Depuis plus d'un mois, le mythique hôtel Palmyra n'a pas hébergé un seul touriste venu explorer les ruines romaines de Baalbeck, près desquelles s'abattent les bombes israéliennes. Mais Rabih Salika refuse de quitter l'établissement où il travaille depuis 24 ans.
La guerre opposant Israël au mouvement pro-iranien Hezbollah, solidement implanté à Baalbeck (est), n'a pas perturbé la routine quotidienne de M. Salika. De pièce en pièce, sous les hauts plafonds de l'élégante bâtisse de pierre du XIXe siècle, il époussette le mobilier ancien, balayant dans la cour le verre brisé des vitres soufflées par les bombardements.
"En 150 ans, cet hôtel n'a jamais fermé ses portes", s'enorgueillit le quadragénaire. Et malgré le contexte actuel "les propriétaires veulent le garder ouvert".
Mais l'établissement, qui a accueilli Charles de Gaulle et Lawrence d'Arabie, "est totalement vide, pas un seul client. On ne sert même pas une seule tasse de café".
Toute la ville est impactée par la guerre. Plus de la moitié des 250.000 habitants sont partis, selon la municipalité. Ceux qui restent sont claquemurés chez eux, se pressant le matin pour faire leurs courses car les boutiques ferment tôt.

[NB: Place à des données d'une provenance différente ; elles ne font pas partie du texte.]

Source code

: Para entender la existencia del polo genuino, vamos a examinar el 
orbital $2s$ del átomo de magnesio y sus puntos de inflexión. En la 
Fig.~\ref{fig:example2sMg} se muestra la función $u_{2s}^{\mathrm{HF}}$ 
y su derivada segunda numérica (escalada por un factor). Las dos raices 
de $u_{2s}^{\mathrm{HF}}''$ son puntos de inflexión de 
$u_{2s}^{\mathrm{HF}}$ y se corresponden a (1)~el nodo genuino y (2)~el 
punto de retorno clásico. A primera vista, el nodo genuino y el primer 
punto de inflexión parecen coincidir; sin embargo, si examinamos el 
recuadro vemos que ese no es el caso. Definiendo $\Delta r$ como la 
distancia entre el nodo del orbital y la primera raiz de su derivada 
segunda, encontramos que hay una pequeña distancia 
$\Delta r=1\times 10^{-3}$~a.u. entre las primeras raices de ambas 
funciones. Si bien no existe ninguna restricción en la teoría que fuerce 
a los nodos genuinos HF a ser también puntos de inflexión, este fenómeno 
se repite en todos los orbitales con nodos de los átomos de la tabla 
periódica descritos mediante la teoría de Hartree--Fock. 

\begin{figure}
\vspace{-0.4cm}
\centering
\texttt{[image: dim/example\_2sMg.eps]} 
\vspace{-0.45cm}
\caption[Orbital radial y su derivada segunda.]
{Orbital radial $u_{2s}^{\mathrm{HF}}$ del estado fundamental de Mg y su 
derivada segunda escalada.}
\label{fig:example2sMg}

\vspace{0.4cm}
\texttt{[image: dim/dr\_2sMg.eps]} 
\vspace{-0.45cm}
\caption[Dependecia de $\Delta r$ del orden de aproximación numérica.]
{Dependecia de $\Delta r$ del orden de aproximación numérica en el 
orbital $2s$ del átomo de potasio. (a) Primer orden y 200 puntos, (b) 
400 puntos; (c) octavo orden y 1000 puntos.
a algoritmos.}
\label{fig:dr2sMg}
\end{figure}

La métropole, dans la plaine de la Békaa, un bastion du Hezbollah à la frontière syrienne, vit essentiellement du tourisme, notamment grâce à son site hérité de l'antique Héliopolis, et classé au patrimoine mondial de l'Unesco: il abrite "parmi les plus grands temples romains jamais construits et parmi les mieux préservés".
- "Tout a changé" -
Depuis un an, malgré les échanges de tirs dans le sud entre le Hezbollah et Israël, Baalbeck avait été relativement épargnée. Mais les frappes se sont intensifiées ces dernières semaines.
"Aujourd'hui, tout a changé", déplore Racha al-Rifaï, 45 ans. "On ne voit plus personne, la plupart des gens que je connais sont partis".
Elle, est restée pour éviter à ses parents âgés de "revivre la même expérience difficile" qu'en juillet 2006, durant la dernière guerre entre le Hezbollah et Israël. "On avait été déplacés de maison en maison", se souvient-elle.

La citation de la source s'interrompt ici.